Burr Carlson

Biographical details
- Born: January 19, 1928 Bethel, Connecticut, U.S.
- Died: September 4, 2018 (aged 90) Naples, Florida, U.S.

Playing career
- 1948–1950: Connecticut Teachers
- 1951–1952: UConn

Coaching career (HC unless noted)
- 1952–1953: Windham HS (CT) (assistant)
- 1956–1957: Rockville HS (CT) (assistant)
- 1957–1959: Hall HS (CT) (assistant)
- 1959–1964: Bristol Eastern HS
- 1964–1967: UConn (assistant)
- 1967–1969: UConn

Head coaching record
- Overall: 16–32 (.333)

Accomplishments and honors

Awards
- 1x All-Yankee Conference first team (1952)

= Burr Carlson =

American college basketball player and coach (1928–2018)

Burr Richard Carlson (January 19, 1928 – September 4, 2018) was an American basketball player and coach who was the head coach of the UConn Huskies men's basketball team from 1967 to 1969.

==Early life==
Carlson was born in Bethel, Connecticut, on January 19, 1928, to Burr Oscar and Mary A. (Donlon) Carlson. He led Bethel High School to a Housatonic Valley Athletic League championship in 1945, scoring 22 of the team's 28 points in the title game. He also pitched two no-hitters for BHS' baseball team. From 1945 to 1946, Carlson served in the United States Navy.

==Playing==
Carlson was New Britain State Teachers College's leading scorer for two consecutive seasons and led the team to appearances in the 1949 and 1950 NAIA basketball tournaments. He transferred to the University of Connecticut in 1950, but was forced to sit out a year due to transfer rules. In his one season for the Huskies, he averaged 12.6 points per game, 14.5 rebounds per game, and 1.5 assists per game. He led the Yankee Conference in total rebounds, rebounds per game, and field goal attempts and was named to the 1952 All-Yankee Conference basketball team.

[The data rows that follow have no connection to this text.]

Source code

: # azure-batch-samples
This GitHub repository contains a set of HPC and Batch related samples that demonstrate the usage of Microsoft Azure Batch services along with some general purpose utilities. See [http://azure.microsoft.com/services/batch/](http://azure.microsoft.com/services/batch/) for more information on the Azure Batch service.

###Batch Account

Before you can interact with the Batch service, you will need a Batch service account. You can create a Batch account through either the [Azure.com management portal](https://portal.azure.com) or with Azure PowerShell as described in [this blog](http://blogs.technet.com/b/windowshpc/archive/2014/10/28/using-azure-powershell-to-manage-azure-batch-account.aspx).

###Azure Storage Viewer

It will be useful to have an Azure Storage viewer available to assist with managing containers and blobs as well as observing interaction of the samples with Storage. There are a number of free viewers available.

Carlson was selected by the Philadelphia Warriors in the fifth round of the 1952 NBA draft. He was the first UConn player to ever be selected in the NBA draft. He did not sign with the Warriors due to required military service. He served in the United States Army from 1953 to 1955 and the United States Army Reserve from 1955 to 1964.

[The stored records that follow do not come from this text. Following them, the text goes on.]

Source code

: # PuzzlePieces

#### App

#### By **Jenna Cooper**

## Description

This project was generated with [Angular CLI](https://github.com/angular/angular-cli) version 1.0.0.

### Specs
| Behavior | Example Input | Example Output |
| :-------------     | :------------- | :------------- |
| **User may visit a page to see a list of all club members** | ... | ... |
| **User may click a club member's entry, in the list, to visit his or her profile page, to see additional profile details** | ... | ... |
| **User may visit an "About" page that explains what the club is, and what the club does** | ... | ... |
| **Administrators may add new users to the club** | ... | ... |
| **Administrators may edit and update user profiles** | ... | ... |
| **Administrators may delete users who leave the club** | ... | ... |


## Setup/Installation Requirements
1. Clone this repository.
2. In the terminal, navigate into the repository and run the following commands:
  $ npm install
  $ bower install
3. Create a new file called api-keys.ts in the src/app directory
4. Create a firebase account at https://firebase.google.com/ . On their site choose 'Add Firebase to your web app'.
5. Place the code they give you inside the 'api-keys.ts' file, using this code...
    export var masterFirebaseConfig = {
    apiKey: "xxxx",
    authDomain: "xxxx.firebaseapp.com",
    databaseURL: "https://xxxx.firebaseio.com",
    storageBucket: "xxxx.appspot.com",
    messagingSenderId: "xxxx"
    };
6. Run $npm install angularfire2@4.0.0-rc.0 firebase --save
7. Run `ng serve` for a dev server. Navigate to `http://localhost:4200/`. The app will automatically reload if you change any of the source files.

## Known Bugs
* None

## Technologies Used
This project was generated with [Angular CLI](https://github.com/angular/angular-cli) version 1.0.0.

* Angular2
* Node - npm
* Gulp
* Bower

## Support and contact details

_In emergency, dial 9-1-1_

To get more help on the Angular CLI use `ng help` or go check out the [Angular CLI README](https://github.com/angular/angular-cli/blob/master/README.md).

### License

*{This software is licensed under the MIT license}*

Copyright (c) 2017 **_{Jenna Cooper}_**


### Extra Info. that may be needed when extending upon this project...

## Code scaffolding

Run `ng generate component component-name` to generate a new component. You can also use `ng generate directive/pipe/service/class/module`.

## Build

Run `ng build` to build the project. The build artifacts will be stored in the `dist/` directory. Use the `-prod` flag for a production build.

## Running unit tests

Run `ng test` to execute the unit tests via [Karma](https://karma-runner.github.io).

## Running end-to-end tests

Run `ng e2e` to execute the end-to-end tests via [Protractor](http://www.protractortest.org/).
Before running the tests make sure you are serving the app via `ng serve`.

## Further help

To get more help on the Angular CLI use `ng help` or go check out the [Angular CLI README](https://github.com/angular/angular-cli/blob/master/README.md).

Carlson was able to play semipro basketball in Connecticut. In 1952, he joined the Torrington/Winsted Howards, a Connecticut Basketball League team composed of former New Britain Teachers College players. He was a member of the New Britain Rams of the Eastern Basketball Association during the 1953–54 season. He then joined the Nassiff Arms team of the Manchester Rec Basketball League. He was a member of the Nassif Arms team that beat the National Basketball Association's Milwaukee Hawks in 1955. From 1955 to 1959, he was a member of the Manchester Green Manor Pros. He was an all-Connecticut Basketball Association first team selection in 1957–58.

==Coaching==
Carlson began his coaching career in 1952 as the assistant basketball coach at Windham High School in Windham, Connecticut. In 1956, he was hired as a drivers education teacher and assistant basketball and baseball coach at Rockville High School. He resigned in 1957 to accept a position in West Hartford, Connecticut. He was the assistant varsity basketball coach at Hall High School until 1959, when he became the head coach at the newly-established Bristol Eastern High School.

In 1964, Carlson returned to UConn as assistant basketball coach. He was promoted to head coach in 1967 after Fred Shabel took an administrative position with the university. The Huskies went 11–13 in Carlson's first season, then fell to 5–19 in 1968–69. On February 16, 1969, Carlson and his assistant, Jack Coniam announced their intention to resign at the end of the season.

==Personal life==
On July 11, 1953, Carlson married Carol Ann Dixon at St. Rose of Lima Church in Newtown, Connecticut. They had two sons – Richard and Gary. Gary played for the Hartford Hawks men's basketball team from 1980 to 1982.

==Later life==
After leaving UConn, Carlson spent twelve years as a guidance counselor at Windsor High School in Windsor, Connecticut. He also owned and managed apartment complexes in Vernon, Connecticut.

Carlson died on September 4, 2018 in Naples, Florida.